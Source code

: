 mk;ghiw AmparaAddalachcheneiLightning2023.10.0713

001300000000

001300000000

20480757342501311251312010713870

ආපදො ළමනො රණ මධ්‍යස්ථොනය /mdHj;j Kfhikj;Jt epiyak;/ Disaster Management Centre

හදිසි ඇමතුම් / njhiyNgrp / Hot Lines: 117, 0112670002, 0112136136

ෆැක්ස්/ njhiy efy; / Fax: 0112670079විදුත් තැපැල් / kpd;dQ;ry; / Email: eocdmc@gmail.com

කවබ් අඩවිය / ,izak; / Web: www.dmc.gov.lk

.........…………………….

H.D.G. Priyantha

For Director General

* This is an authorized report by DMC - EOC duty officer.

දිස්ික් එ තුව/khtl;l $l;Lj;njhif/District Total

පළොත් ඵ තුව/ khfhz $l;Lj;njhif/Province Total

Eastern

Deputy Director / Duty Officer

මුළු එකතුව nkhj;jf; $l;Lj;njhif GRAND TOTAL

==============================

» **What you should do**: Check each line of the listing for "njhif", and copy the ones that hold it.

» **Written answer**:
දිස්ික් එ තුව/khtl;l $l;Lj;njhif/District Total
පළොත් ඵ තුව/ khfhz $l;Lj;njhif/Province Total
මුළු එකතුව nkhj;jf; $l;Lj;njhif GRAND TOTAL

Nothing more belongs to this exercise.